◆ What to produce:
Where does the word "that" show up in the data? Please find each such line and copy it.

Saved data entries
════════
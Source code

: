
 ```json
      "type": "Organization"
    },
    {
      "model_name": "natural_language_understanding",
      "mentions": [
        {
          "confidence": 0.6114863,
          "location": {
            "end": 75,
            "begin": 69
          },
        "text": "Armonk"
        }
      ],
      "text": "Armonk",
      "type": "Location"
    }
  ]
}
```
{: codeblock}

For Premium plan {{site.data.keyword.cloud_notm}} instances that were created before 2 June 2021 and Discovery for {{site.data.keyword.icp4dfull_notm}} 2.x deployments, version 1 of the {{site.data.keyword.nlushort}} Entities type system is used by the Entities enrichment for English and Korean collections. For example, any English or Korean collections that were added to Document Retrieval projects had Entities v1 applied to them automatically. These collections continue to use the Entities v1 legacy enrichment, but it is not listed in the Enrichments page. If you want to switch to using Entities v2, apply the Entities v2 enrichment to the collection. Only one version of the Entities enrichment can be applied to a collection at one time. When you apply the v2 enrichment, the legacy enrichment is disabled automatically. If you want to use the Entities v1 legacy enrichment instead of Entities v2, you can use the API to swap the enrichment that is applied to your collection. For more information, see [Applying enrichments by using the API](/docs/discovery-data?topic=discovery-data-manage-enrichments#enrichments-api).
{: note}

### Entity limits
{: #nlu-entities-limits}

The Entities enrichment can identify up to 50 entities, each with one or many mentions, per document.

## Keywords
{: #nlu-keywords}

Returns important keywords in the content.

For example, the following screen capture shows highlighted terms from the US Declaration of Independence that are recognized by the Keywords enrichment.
════════
◆ Task result:
For Premium plan {{site.data.keyword.cloud_notm}} instances that were created before 2 June 2021 and Discovery for {{site.data.keyword.icp4dfull_notm}} 2.x deployments, version 1 of the {{site.data.keyword.nlushort}} Entities type system is used by the Entities enrichment for English and Korean collections. For example, any English or Korean collections that were added to Document Retrieval projects had Entities v1 applied to them automatically. These collections continue to use the Entities v1 legacy enrichment, but it is not listed in the Enrichments page. If you want to switch to using Entities v2, apply the Entities v2 enrichment to the collection. Only one version of the Entities enrichment can be applied to a collection at one time. When you apply the v2 enrichment, the legacy enrichment is disabled automatically. If you want to use the Entities v1 legacy enrichment instead of Entities v2, you can use the API to swap the enrichment that is applied to your collection. For more information, see [Applying enrichments by using the API](/docs/discovery-data?topic=discovery-data-manage-enrichments#enrichments-api).
For example, the following screen capture shows highlighted terms from the US Declaration of Independence that are recognized by the Keywords enrichment.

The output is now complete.